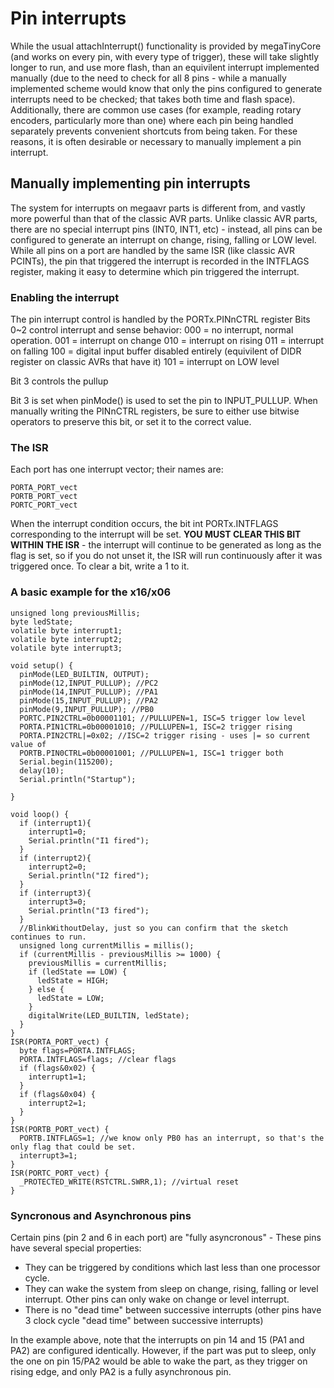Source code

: # Pin interrupts
While the usual attachInterrupt() functionality is provided by megaTinyCore (and works on every pin, with every type of trigger), these will take slightly longer to run, and use more flash, than an equivilent interrupt implemented manually (due to the need to check for all 8 pins - while a manually implemented scheme would know that only the pins configured to generate interrupts need to be checked; that takes both time and flash space). Additionally, there are common use cases (for example, reading rotary encoders, particularly more than one) where each pin being handled separately prevents convenient shortcuts from being taken. For these reasons, it is often desirable or necessary to manually implement a pin interrupt. 

## Manually implementing pin interrupts
The system for interrupts on megaavr parts is different from, and vastly more powerful than that of the classic AVR parts. Unlike classic AVR parts, there are no special interrupt pins (INT0, INT1, etc) - instead, all pins can be configured to generate an interrupt on change, rising, falling or LOW level. While all pins on a port are handled by the same ISR (like classic AVR PCINTs), the pin that triggered the interrupt is recorded in the INTFLAGS register, making it easy to determine which pin triggered the interrupt.

### Enabling the interrupt
The pin interrupt control is handled by the PORTx.PINnCTRL register
Bits 0~2 control interrupt and sense behavior: 
000 = no interrupt, normal operation. 
001 = interrupt on change
010 = interrupt on rising
011 = interrupt on falling
100 = digital input buffer disabled entirely (equivilent of DIDR register on classic AVRs that have it)
101 = interrupt on LOW level

Bit 3 controls the pullup

Bit 3 is set when pinMode() is used to set the pin to INPUT_PULLUP. When manually writing the PINnCTRL registers, be sure to either use bitwise operators to preserve this bit, or set it to the correct value. 

### The ISR
Each port has one interrupt vector; their names are:
    
    PORTA_PORT_vect
    PORTB_PORT_vect
    PORTC_PORT_vect

When the interrupt condition occurs, the bit int PORTx.INTFLAGS corresponding to the interrupt will be set. **YOU MUST CLEAR THIS BIT WITHIN THE ISR** - the interrupt will continue to be generated as long as the flag is set, so if you do not unset it, the ISR will run continuously after it was triggered once. To clear a bit, write a 1 to it. 

### A basic example for the x16/x06

    unsigned long previousMillis;
    byte ledState;
    volatile byte interrupt1;
    volatile byte interrupt2;
    volatile byte interrupt3;

    void setup() {
      pinMode(LED_BUILTIN, OUTPUT);
      pinMode(12,INPUT_PULLUP); //PC2
      pinMode(14,INPUT_PULLUP); //PA1
      pinMode(15,INPUT_PULLUP); //PA2
      pinMode(9,INPUT_PULLUP); //PB0
      PORTC.PIN2CTRL=0b00001101; //PULLUPEN=1, ISC=5 trigger low level
      PORTA.PIN1CTRL=0b00001010; //PULLUPEN=1, ISC=2 trigger rising
      PORTA.PIN2CTRL|=0x02; //ISC=2 trigger rising - uses |= so current value of 
      PORTB.PIN0CTRL=0b00001001; //PULLUPEN=1, ISC=1 trigger both
      Serial.begin(115200);
      delay(10);
      Serial.println("Startup");

    }

    void loop() {
      if (interrupt1){
        interrupt1=0;
        Serial.println("I1 fired");
      }
      if (interrupt2){
        interrupt2=0;
        Serial.println("I2 fired");
      }
      if (interrupt3){
        interrupt3=0;
        Serial.println("I3 fired");
      }
      //BlinkWithoutDelay, just so you can confirm that the sketch continues to run. 
      unsigned long currentMillis = millis();
      if (currentMillis - previousMillis >= 1000) {
        previousMillis = currentMillis;
        if (ledState == LOW) {
          ledState = HIGH;
        } else {
          ledState = LOW;
        }
        digitalWrite(LED_BUILTIN, ledState);
      }
    }
    ISR(PORTA_PORT_vect) {
      byte flags=PORTA.INTFLAGS;
      PORTA.INTFLAGS=flags; //clear flags
      if (flags&0x02) {
        interrupt1=1;
      }
      if (flags&0x04) {
        interrupt2=1;
      }
    }
    ISR(PORTB_PORT_vect) {
      PORTB.INTFLAGS=1; //we know only PB0 has an interrupt, so that's the only flag that could be set. 
      interrupt3=1;
    }
    ISR(PORTC_PORT_vect) {
      _PROTECTED_WRITE(RSTCTRL.SWRR,1); //virtual reset
    }

### Syncronous and Asynchronous pins
Certain pins (pin 2 and 6 in each port) are "fully asyncronous" - These pins have several special properties:
* They can be triggered by conditions which last less than one processor cycle. 
* They can wake the system from sleep on change, rising, falling or level interrupt. Other pins can only wake on change or level interrupt. 
* There is no "dead time" between successive interrupts (other pins have 3 clock cycle "dead time" between successive interrupts)

In the example above, note that the interrupts on pin 14 and 15 (PA1 and PA2) are configured identically. However, if the part was put to sleep, only the one on pin 15/PA2 would be able to wake the part, as they trigger on rising edge, and only PA2 is a fully asynchronous pin.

+++

Give back every record precisely as it stands, without the images.

> [SOLVED EXERCISE]
Source code

: # Pin interrupts
While the usual attachInterrupt() functionality is provided by megaTinyCore (and works on every pin, with every type of trigger), these will take slightly longer to run, and use more flash, than an equivilent interrupt implemented manually (due to the need to check for all 8 pins - while a manually implemented scheme would know that only the pins configured to generate interrupts need to be checked; that takes both time and flash space). Additionally, there are common use cases (for example, reading rotary encoders, particularly more than one) where each pin being handled separately prevents convenient shortcuts from being taken. For these reasons, it is often desirable or necessary to manually implement a pin interrupt. 

## Manually implementing pin interrupts
The system for interrupts on megaavr parts is different from, and vastly more powerful than that of the classic AVR parts. Unlike classic AVR parts, there are no special interrupt pins (INT0, INT1, etc) - instead, all pins can be configured to generate an interrupt on change, rising, falling or LOW level. While all pins on a port are handled by the same ISR (like classic AVR PCINTs), the pin that triggered the interrupt is recorded in the INTFLAGS register, making it easy to determine which pin triggered the interrupt.

### Enabling the interrupt
The pin interrupt control is handled by the PORTx.PINnCTRL register
Bits 0~2 control interrupt and sense behavior: 
000 = no interrupt, normal operation. 
001 = interrupt on change
010 = interrupt on rising
011 = interrupt on falling
100 = digital input buffer disabled entirely (equivilent of DIDR register on classic AVRs that have it)
101 = interrupt on LOW level

Bit 3 controls the pullup

Bit 3 is set when pinMode() is used to set the pin to INPUT_PULLUP. When manually writing the PINnCTRL registers, be sure to either use bitwise operators to preserve this bit, or set it to the correct value. 

### The ISR
Each port has one interrupt vector; their names are:
    
    PORTA_PORT_vect
    PORTB_PORT_vect
    PORTC_PORT_vect

When the interrupt condition occurs, the bit int PORTx.INTFLAGS corresponding to the interrupt will be set. **YOU MUST CLEAR THIS BIT WITHIN THE ISR** - the interrupt will continue to be generated as long as the flag is set, so if you do not unset it, the ISR will run continuously after it was triggered once. To clear a bit, write a 1 to it. 

### A basic example for the x16/x06

    unsigned long previousMillis;
    byte ledState;
    volatile byte interrupt1;
    volatile byte interrupt2;
    volatile byte interrupt3;

    void setup() {
      pinMode(LED_BUILTIN, OUTPUT);
      pinMode(12,INPUT_PULLUP); //PC2
      pinMode(14,INPUT_PULLUP); //PA1
      pinMode(15,INPUT_PULLUP); //PA2
      pinMode(9,INPUT_PULLUP); //PB0
      PORTC.PIN2CTRL=0b00001101; //PULLUPEN=1, ISC=5 trigger low level
      PORTA.PIN1CTRL=0b00001010; //PULLUPEN=1, ISC=2 trigger rising
      PORTA.PIN2CTRL|=0x02; //ISC=2 trigger rising - uses |= so current value of 
      PORTB.PIN0CTRL=0b00001001; //PULLUPEN=1, ISC=1 trigger both
      Serial.begin(115200);
      delay(10);
      Serial.println("Startup");

    }

    void loop() {
      if (interrupt1){
        interrupt1=0;
        Serial.println("I1 fired");
      }
      if (interrupt2){
        interrupt2=0;
        Serial.println("I2 fired");
      }
      if (interrupt3){
        interrupt3=0;
        Serial.println("I3 fired");
      }
      //BlinkWithoutDelay, just so you can confirm that the sketch continues to run. 
      unsigned long currentMillis = millis();
      if (currentMillis - previousMillis >= 1000) {
        previousMillis = currentMillis;
        if (ledState == LOW) {
          ledState = HIGH;
        } else {
          ledState = LOW;
        }
        digitalWrite(LED_BUILTIN, ledState);
      }
    }
    ISR(PORTA_PORT_vect) {
      byte flags=PORTA.INTFLAGS;
      PORTA.INTFLAGS=flags; //clear flags
      if (flags&0x02) {
        interrupt1=1;
      }
      if (flags&0x04) {
        interrupt2=1;
      }
    }
    ISR(PORTB_PORT_vect) {
      PORTB.INTFLAGS=1; //we know only PB0 has an interrupt, so that's the only flag that could be set. 
      interrupt3=1;
    }
    ISR(PORTC_PORT_vect) {
      _PROTECTED_WRITE(RSTCTRL.SWRR,1); //virtual reset
    }

### Syncronous and Asynchronous pins
Certain pins (pin 2 and 6 in each port) are "fully asyncronous" - These pins have several special properties:
* They can be triggered by conditions which last less than one processor cycle. 
* They can wake the system from sleep on change, rising, falling or level interrupt. Other pins can only wake on change or level interrupt. 
* There is no "dead time" between successive interrupts (other pins have 3 clock cycle "dead time" between successive interrupts)

In the example above, note that the interrupts on pin 14 and 15 (PA1 and PA2) are configured identically. However, if the part was put to sleep, only the one on pin 15/PA2 would be able to wake the part, as they trigger on rising edge, and only PA2 is a fully asynchronous pin.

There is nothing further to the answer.